Task description:
Repeat exactly the lines below that lie between the line with "Data Type: Collection" and the line with "If a ticket", counting both of those lines as part of the answer.

Saved data entries

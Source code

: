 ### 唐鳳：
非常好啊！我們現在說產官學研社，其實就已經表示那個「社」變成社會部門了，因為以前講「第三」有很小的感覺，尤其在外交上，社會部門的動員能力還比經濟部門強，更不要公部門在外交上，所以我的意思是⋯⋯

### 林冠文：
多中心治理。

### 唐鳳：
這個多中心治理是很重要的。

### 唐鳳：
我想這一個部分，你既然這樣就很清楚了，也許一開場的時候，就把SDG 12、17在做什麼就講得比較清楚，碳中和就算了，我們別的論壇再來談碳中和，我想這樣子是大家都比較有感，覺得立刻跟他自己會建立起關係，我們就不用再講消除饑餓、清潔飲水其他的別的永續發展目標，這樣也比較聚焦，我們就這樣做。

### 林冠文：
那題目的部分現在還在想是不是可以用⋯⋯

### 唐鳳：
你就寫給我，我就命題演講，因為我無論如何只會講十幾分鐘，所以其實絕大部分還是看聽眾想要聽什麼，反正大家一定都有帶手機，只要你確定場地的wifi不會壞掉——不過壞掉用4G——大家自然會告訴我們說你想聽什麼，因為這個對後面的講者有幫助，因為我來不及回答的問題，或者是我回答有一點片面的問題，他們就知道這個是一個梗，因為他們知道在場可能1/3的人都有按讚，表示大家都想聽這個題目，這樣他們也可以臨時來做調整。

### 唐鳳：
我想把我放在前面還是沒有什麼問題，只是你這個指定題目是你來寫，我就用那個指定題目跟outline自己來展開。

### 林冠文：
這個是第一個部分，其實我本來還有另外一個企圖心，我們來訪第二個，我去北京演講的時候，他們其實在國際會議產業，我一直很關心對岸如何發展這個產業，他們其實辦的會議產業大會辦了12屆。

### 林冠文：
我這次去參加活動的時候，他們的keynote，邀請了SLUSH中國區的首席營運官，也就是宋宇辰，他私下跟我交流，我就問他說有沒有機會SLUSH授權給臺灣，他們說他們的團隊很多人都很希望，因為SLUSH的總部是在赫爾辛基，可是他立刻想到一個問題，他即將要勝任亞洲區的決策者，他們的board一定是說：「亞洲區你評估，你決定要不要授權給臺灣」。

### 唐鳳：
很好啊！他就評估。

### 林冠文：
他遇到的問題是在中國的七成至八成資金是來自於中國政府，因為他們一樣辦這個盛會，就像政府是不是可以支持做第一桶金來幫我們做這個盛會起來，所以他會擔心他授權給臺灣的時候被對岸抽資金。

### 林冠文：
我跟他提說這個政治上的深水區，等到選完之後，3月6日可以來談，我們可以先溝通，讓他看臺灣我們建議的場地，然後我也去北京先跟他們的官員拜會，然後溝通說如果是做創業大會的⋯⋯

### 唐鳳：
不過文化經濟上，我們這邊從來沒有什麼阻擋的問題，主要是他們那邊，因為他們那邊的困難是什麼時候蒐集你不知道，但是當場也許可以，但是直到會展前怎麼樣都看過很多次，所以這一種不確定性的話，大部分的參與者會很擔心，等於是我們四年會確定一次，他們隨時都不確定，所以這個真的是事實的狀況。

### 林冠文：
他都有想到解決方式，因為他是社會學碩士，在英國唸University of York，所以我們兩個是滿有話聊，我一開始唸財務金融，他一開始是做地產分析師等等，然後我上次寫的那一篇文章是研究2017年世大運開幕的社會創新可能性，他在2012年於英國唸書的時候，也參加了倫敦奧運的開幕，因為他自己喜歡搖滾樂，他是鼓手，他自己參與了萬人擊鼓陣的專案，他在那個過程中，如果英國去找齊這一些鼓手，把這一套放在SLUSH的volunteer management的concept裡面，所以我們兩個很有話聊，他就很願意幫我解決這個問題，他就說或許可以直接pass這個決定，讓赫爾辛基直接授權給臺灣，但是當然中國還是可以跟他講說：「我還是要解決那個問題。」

...

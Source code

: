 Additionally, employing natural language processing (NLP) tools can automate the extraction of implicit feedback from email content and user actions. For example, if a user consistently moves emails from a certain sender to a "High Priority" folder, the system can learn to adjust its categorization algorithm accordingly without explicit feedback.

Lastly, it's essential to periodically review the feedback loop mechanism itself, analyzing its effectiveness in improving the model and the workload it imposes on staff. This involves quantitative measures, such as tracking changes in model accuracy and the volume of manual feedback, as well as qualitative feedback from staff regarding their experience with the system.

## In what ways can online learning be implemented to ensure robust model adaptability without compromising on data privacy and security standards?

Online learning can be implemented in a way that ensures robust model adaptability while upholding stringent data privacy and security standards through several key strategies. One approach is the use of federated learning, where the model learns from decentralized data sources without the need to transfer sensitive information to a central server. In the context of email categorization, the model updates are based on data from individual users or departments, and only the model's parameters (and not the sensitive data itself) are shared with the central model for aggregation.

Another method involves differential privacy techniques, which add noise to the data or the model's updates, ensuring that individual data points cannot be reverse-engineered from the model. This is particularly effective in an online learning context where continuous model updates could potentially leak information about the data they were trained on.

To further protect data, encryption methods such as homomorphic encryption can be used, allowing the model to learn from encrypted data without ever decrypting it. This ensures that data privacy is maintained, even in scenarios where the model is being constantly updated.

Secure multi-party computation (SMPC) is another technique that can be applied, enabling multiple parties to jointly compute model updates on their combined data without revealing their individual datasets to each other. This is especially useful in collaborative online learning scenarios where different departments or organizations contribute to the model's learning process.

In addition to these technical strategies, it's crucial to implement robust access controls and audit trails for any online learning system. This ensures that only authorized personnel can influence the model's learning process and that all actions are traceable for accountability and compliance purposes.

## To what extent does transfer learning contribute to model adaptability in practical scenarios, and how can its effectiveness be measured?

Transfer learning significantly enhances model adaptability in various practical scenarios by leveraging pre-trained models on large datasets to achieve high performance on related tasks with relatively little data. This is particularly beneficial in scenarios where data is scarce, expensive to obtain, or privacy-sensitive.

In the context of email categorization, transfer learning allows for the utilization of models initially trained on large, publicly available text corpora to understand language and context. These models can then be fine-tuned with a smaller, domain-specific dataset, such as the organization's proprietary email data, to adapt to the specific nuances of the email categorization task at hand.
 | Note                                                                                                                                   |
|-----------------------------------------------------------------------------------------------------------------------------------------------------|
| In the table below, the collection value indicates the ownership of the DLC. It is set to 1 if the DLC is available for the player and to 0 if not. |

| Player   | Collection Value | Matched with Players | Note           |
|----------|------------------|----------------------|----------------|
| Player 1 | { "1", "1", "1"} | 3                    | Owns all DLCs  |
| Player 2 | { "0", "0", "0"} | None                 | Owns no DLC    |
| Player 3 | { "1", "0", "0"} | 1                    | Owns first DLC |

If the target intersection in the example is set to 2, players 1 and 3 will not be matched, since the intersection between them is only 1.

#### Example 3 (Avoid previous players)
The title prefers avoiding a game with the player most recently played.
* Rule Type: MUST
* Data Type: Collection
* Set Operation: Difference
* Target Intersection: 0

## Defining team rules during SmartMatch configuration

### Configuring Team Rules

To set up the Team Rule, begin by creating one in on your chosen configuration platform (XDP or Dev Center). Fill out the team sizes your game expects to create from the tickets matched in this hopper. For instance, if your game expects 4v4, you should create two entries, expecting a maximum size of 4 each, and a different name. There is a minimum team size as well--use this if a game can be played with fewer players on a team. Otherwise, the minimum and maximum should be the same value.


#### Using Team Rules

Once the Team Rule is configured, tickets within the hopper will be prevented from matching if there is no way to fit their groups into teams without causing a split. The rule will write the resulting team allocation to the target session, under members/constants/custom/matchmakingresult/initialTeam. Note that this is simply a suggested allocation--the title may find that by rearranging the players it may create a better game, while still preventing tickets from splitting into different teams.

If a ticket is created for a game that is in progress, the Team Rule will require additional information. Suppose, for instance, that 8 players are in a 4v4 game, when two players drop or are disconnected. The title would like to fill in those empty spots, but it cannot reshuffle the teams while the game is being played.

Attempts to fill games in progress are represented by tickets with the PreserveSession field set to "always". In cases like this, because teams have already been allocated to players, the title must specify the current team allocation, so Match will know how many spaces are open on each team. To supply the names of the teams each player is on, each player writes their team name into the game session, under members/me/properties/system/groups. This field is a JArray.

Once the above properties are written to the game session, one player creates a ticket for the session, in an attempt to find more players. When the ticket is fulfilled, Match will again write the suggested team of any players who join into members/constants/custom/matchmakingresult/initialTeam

--

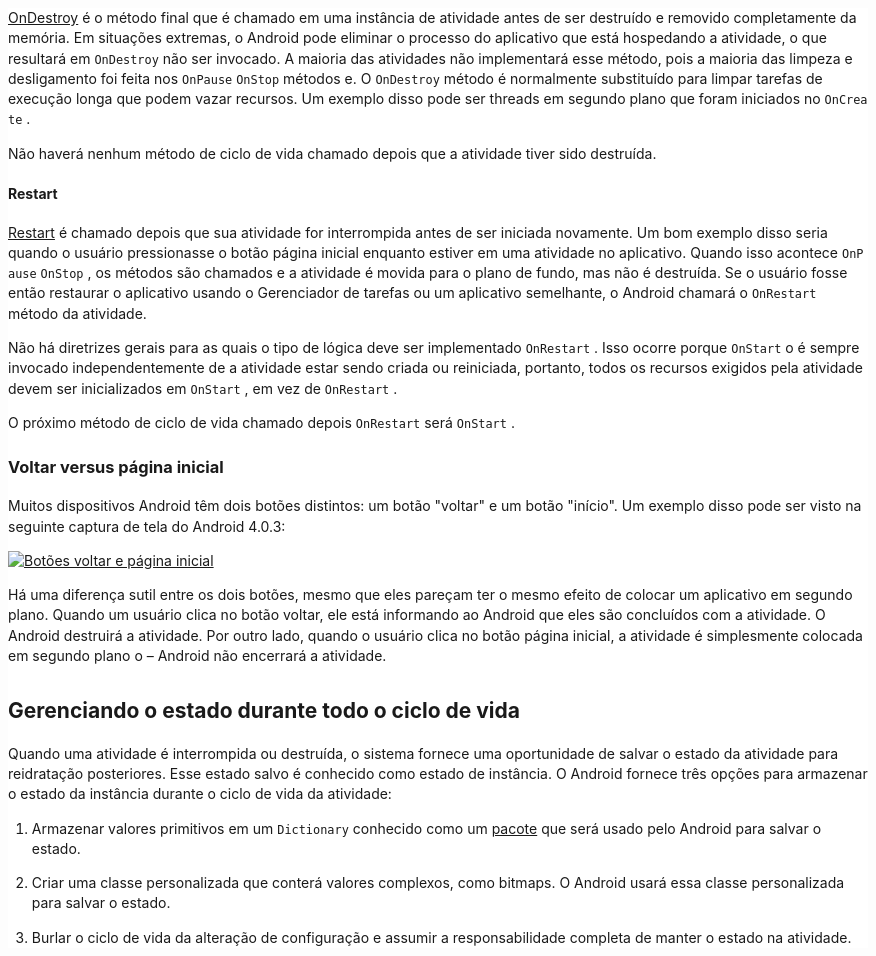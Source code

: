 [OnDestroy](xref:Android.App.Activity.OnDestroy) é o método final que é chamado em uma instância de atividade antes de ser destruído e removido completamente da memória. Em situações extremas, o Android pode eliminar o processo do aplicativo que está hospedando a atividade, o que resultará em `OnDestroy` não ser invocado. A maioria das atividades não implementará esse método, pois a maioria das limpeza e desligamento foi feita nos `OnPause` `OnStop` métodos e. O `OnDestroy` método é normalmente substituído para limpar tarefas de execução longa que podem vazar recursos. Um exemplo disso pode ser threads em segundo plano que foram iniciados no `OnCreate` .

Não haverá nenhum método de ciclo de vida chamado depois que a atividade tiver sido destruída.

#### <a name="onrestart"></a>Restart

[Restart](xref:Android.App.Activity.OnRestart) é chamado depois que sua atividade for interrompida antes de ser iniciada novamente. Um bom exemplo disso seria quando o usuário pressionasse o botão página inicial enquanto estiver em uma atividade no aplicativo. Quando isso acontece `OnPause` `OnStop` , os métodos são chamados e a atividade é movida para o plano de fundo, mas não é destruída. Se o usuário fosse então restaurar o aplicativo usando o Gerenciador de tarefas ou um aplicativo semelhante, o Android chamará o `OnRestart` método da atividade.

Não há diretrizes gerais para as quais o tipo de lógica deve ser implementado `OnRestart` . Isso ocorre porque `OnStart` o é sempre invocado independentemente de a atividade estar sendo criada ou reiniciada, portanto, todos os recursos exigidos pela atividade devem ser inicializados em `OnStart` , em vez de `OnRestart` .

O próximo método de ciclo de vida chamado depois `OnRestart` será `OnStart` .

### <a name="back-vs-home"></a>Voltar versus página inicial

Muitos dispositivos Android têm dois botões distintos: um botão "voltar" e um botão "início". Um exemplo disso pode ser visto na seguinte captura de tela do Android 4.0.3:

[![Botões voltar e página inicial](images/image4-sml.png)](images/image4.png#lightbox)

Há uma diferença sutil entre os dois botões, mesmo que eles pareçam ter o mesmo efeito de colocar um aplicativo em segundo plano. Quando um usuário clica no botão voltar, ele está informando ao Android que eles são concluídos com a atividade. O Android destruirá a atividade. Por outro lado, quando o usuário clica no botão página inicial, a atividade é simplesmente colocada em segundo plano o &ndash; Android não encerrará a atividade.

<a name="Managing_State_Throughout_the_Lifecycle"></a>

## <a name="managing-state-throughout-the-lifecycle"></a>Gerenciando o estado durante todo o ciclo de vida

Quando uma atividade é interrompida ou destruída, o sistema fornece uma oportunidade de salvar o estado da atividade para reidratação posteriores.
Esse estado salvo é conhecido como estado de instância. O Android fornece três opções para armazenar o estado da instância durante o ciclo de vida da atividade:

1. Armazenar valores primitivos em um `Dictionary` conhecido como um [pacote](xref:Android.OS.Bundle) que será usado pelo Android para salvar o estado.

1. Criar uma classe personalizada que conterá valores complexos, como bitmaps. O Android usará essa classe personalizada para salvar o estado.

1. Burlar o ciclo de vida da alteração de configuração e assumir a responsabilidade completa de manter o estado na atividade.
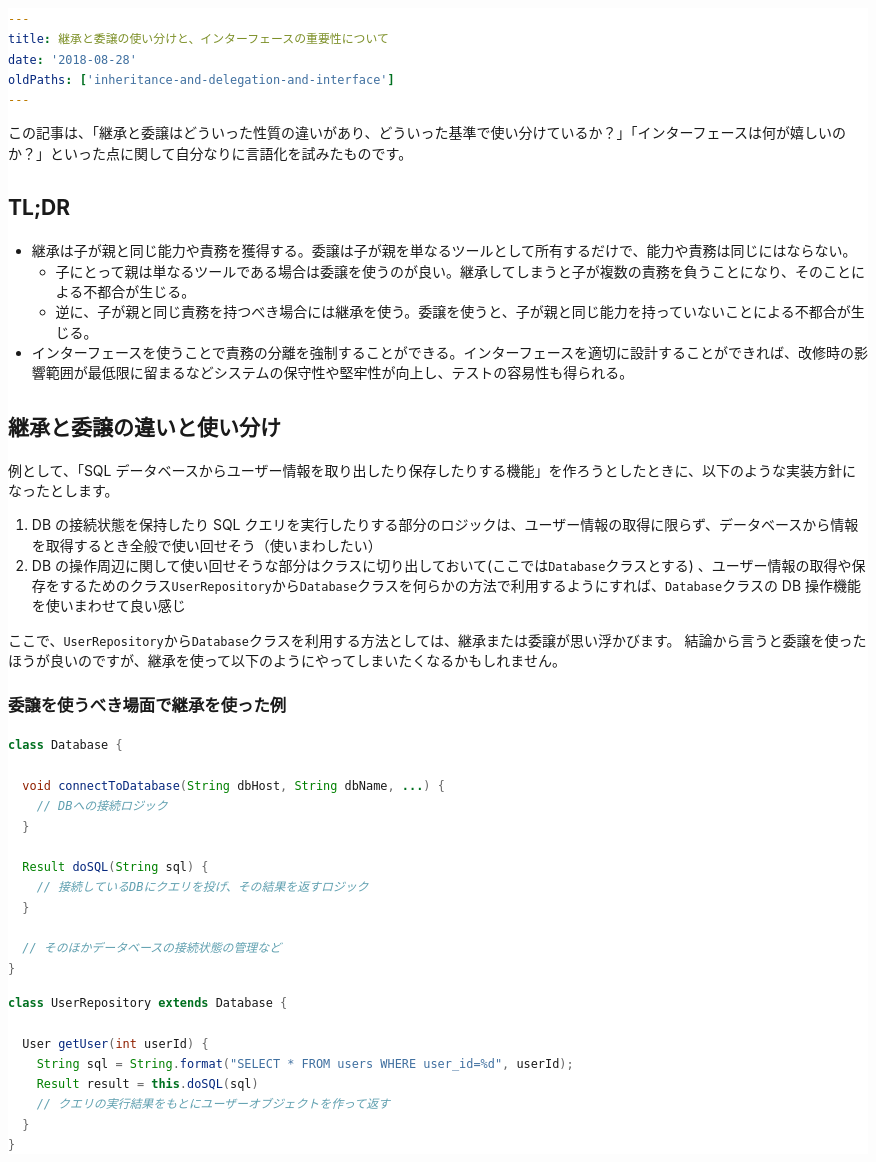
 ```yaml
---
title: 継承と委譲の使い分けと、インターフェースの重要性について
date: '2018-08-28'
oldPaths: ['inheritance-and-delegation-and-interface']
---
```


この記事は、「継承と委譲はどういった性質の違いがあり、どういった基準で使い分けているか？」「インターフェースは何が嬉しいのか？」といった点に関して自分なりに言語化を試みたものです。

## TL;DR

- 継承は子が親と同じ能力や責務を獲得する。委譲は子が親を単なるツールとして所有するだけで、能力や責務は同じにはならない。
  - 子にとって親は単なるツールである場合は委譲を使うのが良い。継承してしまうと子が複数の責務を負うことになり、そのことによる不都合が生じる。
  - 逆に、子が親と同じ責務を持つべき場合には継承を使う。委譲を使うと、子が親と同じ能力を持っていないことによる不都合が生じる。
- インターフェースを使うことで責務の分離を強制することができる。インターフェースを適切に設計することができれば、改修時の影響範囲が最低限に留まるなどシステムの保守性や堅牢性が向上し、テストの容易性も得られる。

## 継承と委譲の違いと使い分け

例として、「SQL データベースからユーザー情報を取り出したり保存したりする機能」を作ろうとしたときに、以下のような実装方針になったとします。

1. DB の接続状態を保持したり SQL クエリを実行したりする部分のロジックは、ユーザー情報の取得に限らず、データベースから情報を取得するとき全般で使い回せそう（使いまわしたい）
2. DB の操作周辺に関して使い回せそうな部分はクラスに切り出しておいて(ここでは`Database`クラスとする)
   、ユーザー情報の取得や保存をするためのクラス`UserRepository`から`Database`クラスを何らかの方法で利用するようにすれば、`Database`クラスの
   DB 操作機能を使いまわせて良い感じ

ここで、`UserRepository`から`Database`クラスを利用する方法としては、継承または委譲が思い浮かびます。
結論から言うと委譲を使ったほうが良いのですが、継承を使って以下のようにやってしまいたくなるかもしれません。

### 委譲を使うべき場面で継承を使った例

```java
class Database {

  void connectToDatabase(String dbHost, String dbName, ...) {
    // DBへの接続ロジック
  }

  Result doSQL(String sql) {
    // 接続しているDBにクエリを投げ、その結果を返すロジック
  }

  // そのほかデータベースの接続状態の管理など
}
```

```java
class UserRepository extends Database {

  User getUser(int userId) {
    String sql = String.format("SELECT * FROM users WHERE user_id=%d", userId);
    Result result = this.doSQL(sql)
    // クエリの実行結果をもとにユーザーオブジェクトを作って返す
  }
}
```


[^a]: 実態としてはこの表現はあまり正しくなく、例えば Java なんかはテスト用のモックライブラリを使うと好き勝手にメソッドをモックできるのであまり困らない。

Problem solution:
* Data Type: Collection
* Set Operation: Difference
* Target Intersection: 0

## Defining team rules during SmartMatch configuration

### Configuring Team Rules

To set up the Team Rule, begin by creating one in on your chosen configuration platform (XDP or Dev Center). Fill out the team sizes your game expects to create from the tickets matched in this hopper. For instance, if your game expects 4v4, you should create two entries, expecting a maximum size of 4 each, and a different name. There is a minimum team size as well--use this if a game can be played with fewer players on a team. Otherwise, the minimum and maximum should be the same value.


#### Using Team Rules

Once the Team Rule is configured, tickets within the hopper will be prevented from matching if there is no way to fit their groups into teams without causing a split. The rule will write the resulting team allocation to the target session, under members/constants/custom/matchmakingresult/initialTeam. Note that this is simply a suggested allocation--the title may find that by rearranging the players it may create a better game, while still preventing tickets from splitting into different teams.

If a ticket is created for a game that is in progress, the Team Rule will require additional information. Suppose, for instance, that 8 players are in a 4v4 game, when two players drop or are disconnected. The title would like to fill in those empty spots, but it cannot reshuffle the teams while the game is being played.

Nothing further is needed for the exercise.